It’s time to give the company website a do-over. You sit there trying to figure out what to keep and migrate from your old site and what to remove. The decision ought to be much simpler than you think. No more content migration. Just scrap it all.
Sounds like a bold and difficult move, doesn’t it? On the contrary, it can be the best decision you make for your company, website and its visitors.
Why content migration is bad
The idea of content migration requires the idea that the content and the site are two different things. They are not. You cannot separate just the design and function of the site from the content and argue that they act separate. Content and the rest of the site act together.
In fact, it is the content that is central to the website. Visitors want the content, the information and not the design. Functionality and design are paramount to conveying your message, but the message itself is in the content.
Content is the heart of your website, not the design.
Not addressing the content in a website re-design means you are just taking your old problems and importing them into your new one. End result? You are left with the same problems you had.
What can you do about the content then? You could certainly audit every page, restructure and reorganize. But you will still be bound mentally to the old ways.
That’s why the best possible way is to just say no to migrating the content and starting fresh. Blank.

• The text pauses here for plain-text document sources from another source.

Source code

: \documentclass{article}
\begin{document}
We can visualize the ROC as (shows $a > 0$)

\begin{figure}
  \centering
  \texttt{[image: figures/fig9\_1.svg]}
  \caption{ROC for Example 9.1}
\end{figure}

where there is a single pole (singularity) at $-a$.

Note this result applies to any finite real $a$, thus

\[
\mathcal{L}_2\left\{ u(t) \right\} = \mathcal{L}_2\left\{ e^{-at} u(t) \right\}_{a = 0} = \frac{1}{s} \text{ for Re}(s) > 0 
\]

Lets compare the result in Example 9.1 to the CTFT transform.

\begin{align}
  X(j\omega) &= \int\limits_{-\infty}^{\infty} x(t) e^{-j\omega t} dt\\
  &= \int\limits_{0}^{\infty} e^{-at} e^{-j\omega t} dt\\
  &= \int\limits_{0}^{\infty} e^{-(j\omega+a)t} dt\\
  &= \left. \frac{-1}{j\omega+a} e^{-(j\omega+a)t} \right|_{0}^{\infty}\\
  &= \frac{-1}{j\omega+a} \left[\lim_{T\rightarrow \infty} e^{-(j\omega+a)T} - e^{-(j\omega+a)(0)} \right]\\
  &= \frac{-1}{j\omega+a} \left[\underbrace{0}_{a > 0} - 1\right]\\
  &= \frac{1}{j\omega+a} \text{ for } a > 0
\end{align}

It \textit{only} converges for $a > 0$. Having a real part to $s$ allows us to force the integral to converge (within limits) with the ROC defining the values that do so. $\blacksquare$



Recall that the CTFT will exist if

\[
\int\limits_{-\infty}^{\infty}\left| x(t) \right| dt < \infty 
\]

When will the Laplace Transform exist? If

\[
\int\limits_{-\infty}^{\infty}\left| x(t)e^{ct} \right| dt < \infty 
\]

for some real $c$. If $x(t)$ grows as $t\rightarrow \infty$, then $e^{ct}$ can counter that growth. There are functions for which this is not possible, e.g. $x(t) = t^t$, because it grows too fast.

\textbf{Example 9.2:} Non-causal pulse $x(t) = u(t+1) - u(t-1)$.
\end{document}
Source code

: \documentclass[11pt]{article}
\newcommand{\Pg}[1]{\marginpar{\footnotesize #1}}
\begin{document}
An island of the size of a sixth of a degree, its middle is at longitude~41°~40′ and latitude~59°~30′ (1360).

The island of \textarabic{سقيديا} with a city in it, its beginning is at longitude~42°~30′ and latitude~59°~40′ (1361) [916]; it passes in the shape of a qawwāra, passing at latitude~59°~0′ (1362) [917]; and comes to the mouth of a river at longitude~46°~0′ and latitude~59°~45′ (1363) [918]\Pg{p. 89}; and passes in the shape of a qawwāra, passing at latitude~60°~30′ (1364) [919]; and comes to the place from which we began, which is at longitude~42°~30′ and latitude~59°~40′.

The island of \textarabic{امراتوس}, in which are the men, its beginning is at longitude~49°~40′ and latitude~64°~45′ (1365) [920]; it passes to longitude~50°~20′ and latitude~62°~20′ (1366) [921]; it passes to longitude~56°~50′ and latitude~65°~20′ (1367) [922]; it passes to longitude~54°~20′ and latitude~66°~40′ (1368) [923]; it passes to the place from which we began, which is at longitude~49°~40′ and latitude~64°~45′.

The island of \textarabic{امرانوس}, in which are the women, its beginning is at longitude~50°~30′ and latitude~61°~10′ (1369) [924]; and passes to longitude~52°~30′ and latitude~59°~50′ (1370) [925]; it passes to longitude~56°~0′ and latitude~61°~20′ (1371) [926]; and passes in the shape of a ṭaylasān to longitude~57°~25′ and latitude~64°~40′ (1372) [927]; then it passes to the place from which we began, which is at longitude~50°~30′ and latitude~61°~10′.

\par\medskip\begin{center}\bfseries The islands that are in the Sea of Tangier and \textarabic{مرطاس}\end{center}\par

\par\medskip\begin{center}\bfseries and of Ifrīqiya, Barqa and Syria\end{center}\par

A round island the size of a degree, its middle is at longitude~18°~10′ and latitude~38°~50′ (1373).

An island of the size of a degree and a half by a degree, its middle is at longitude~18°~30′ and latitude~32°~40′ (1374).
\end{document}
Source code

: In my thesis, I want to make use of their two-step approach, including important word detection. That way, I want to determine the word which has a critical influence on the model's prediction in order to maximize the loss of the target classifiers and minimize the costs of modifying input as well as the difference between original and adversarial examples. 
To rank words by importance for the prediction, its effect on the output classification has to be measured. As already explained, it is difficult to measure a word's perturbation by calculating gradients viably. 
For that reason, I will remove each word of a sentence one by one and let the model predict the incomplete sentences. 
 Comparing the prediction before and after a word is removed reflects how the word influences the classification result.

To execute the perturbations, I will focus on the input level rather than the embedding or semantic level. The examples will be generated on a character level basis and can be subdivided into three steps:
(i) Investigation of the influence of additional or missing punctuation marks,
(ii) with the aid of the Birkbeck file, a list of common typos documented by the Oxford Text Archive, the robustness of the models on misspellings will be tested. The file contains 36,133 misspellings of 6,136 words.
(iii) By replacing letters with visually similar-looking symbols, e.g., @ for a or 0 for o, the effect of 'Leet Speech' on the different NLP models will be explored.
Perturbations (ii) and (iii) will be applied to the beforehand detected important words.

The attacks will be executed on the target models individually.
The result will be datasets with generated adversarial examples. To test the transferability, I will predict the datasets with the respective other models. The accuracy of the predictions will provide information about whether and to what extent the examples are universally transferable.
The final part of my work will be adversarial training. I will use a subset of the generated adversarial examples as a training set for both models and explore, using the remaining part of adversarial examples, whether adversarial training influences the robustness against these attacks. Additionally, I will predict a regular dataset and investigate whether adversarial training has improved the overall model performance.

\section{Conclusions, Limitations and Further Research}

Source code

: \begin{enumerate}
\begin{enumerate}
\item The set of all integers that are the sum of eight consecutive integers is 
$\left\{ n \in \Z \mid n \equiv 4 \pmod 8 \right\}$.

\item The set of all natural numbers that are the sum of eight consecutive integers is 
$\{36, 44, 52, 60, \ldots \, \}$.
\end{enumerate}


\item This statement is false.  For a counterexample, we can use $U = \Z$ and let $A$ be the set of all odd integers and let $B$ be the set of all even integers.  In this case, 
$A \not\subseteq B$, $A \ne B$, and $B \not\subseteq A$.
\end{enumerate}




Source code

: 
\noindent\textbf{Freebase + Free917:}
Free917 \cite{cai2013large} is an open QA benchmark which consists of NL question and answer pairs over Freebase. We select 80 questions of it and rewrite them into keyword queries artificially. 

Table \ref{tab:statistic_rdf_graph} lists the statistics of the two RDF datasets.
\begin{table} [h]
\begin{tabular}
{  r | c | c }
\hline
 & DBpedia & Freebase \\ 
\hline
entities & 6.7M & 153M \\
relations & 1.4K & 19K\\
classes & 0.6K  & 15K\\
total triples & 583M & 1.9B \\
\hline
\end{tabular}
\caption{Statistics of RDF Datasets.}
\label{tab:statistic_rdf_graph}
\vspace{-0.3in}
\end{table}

Reducing the size of your site
You might argue and say that your site has way too much content to warrant not migrating it. It’s going to take ages to re-write or even review it all. A valid argument for sure, but which raises a question.
Do you need all the content on your website?

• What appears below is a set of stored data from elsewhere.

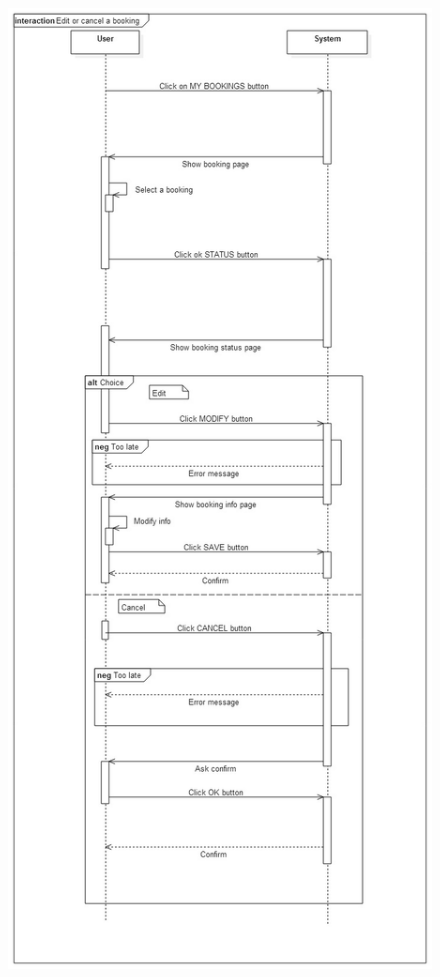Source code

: \newpage
\begin{figure}[h!]
	\centering
	\includegraphics[height=0.95\textheight]{"myTaxiServiceImg/SequenceDiagram/Edit or cancel a booking"}
\end{figure}
\newpage

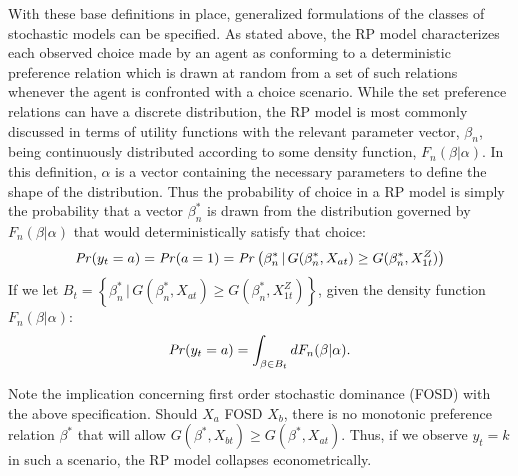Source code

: \documentclass[../main.tex]{subfiles}
\begin{document}
With these base definitions in place, generalized formulations of the classes of stochastic models can be specified.
As stated above, the RP model characterizes each observed choice made by an agent as conforming to a deterministic preference relation which is drawn at random from a set of such relations whenever the agent is confronted with a choice scenario.
While the set preference relations can have a discrete distribution, the RP model is most commonly discussed in terms of utility functions with the relevant parameter vector, $\beta_n$, being continuously distributed according to some density function, $F_n(\beta | \alpha)$.
In this definition, $\alpha$ is a vector containing the necessary parameters to define the shape of the distribution.
Thus the probability of choice in a RP model is simply the probability that a vector $\beta_n^*$ is drawn from the distribution governed by $F_n(\beta | \alpha)$ that would deterministically satisfy that choice:
\begin{equation}
	\label{eq2:RP0}
	{\ensuremath{\mathit{Pr}}}(y_t=a) = {\mathit{Pr}}(a=1) = {\mathit{Pr}}\left( \beta_n^* \,|\, G(\beta_n^*,X_{at}) \geq G(\beta_n^*,X_{1t}^Z)\right)
\end{equation}
\noindent If we let $ B_t = \left\{ \beta_n^* \,|\, G(\beta_n^*,X_{at}) \geq G(\beta_n^*,X_{1t}^Z)\right\}$, given the density function $F_n(\beta | \alpha)$:
\begin{equation}
	\label{eq2:RP.f}
	{\ensuremath{\mathit{Pr}}}(y_t=a) = \int_{\beta \in B_t} dF_n(\beta|\alpha).
\end{equation}

Note the implication concerning first order stochastic dominance (FOSD){\footnotemark} with the above specification. Should $X_a$ FOSD $X_b$, there is no monotonic preference relation $\beta^*$ that will allow $G(\beta^*,X_{bt}) \geq G(\beta^*,X_{at})$.
Thus, if we observe $y_t = k$ in such a scenario, the RP model collapses econometrically.

\addtocounter{footnote}{-1}
\end{document}

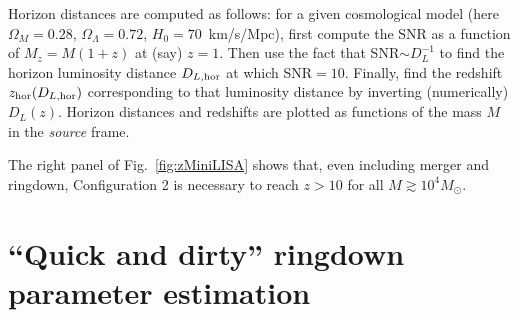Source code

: \documentclass{iopart}
\begin{document}
Horizon distances are computed as follows: for a given cosmological model
(here $\Omega_M = 0.28$, $\Omega_\Lambda = 0.72$, $H_0 = 70$~km/s/Mpc), first
compute the SNR as a function of $M_z=M(1+z)$ at (say) $z=1$. Then use the
fact that SNR$\sim D_L^{-1}$ to find the horizon luminosity distance $D_{L,
  {\rm hor}}$ at which SNR$=10$. Finally, find the redshift $z_{\rm hor}(D_{L,
  {\rm hor}})$ corresponding to that luminosity distance by inverting
(numerically) $D_L(z)$. Horizon distances and redshifts are plotted as
functions of the mass $M$ in the {\it source} frame.

The right panel of Fig.~\ref{fig:zMiniLISA} shows that, even including merger
and ringdown, Configuration 2 is necessary to reach $z>10$ for all $M\gtrsim
10^4 M_\odot$.


\section*{``Quick and dirty'' ringdown parameter estimation}
\end{document}

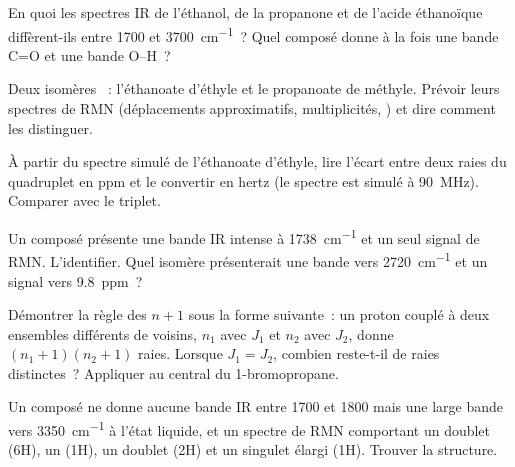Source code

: \begin{exercise}[$\star\star$]\label{exo:b1:structure-spectroscopy:6}
En quoi les spectres IR de l'éthanol, de la propanone et de l'acide
éthanoïque diffèrent-ils entre 1700 et \qty{3700}{cm^{-1}}~? Quel
composé donne à la fois une bande C=O et une bande O--H~?
\end{exercise}

\begin{exercise}[$\star\star$]\label{exo:b1:structure-spectroscopy:7}
Deux isomères ~: l'éthanoate d'éthyle et le propanoate de
méthyle. Prévoir leurs spectres de RMN (déplacements approximatifs,
multiplicités, ) et dire comment les distinguer.
\end{exercise}

\begin{exercise}[$\star\star$]\label{exo:b1:structure-spectroscopy:8}
À partir du spectre simulé de l'éthanoate d'éthyle, lire l'écart entre
deux raies du quadruplet en ppm et le convertir en hertz (le spectre est
simulé à \qty{90}{MHz}). Comparer avec le triplet.
\end{exercise}

\begin{exercise}[$\star\star$]\label{exo:b1:structure-spectroscopy:9}
Un composé  présente une bande IR intense à
\qty{1738}{cm^{-1}} et un seul signal de RMN. L'identifier. Quel isomère
présenterait une bande vers \qty{2720}{cm^{-1}} et un signal vers
\qty{9.8}{ppm}~?
\end{exercise}

\begin{exercise}[$\star\star\star$]\label{exo:b1:structure-spectroscopy:10}
Démontrer la règle des $n + 1$ sous la forme suivante~: un proton couplé
à deux ensembles différents de voisins, $n_1$ avec $J_1$ et $n_2$ avec
$J_2$, donne $(n_1 +
1)(n_2 + 1)$ raies. Lorsque $J_1 = J_2$, combien reste-t-il de raies
distinctes~? Appliquer au  central du 1-bromopropane.
\end{exercise}

\begin{exercise}[$\star\star\star$]\label{exo:b1:structure-spectroscopy:11}
Un composé  ne donne aucune bande IR entre 1700 et 1800 mais
une large bande vers \qty{3350}{cm^{-1}} à l'état liquide, et un spectre
de RMN comportant un doublet (6H), un  (1H), un doublet (2H) et
un singulet élargi (1H). Trouver la structure.
\end{exercise}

From the countless of website projects we’ve been involved in over the years, the confident answer from experience is: No.
Look at your website analytics. Chances are only a few pages get the lion part of the traffic. Chances are many pages get very little if any traffic. 20% of the content is responsible for 80% of the traffic to your site. Focus on the 20% and cut the rest.
What you will end up with when not doing content migration is a site that has a clearer focus. One that visitors are able to easily navigate and find answers to their questions on. A better website overall.
It’s not just a big win for your visitors though, although that alone would warrant not migrating content. Your organization will see benefits too. There will be less pages for you to manage and keep up to date. Less pages that will go stale. Your job will be much simplified at no expense to your communication. At the contrary.
A brand new content process
Now that you have decided that starting fresh is the way to go, you need a content process to help you create the new content.
Start by turning to your users. Find out what questions they have, what questions you need to be answering. Use your analytics tools to help, look at internal site searches, talk to customers and users and talk to the people in your organization that deal directly with them.
Next you prioritize and answer the questions. Start with the most important and work your way down. It’s the most important that you need to have straight away, while some of the less important might be able to wait. Remember, everything doesn’t necessarily have to be there on site launch.
Finally, what you need to do is organize these questions and answers into an intuitive structure. Be very careful so that this doesn’t follow your own internal structure, but how a visitor would approach and look at things.
What you will have at this point is a website that is more focused and finely-tuned to your visitors than your previous one. Instead of just slapping on a new design, you have fundamentally reviewed and improved your site.
But you are not done. You are never done. Using your analytics tools, talking to your customers and seeing what they are looking for is the key to improvement. What they are struggling to find you need to address and help them find. Keep on that and you will have a much better website.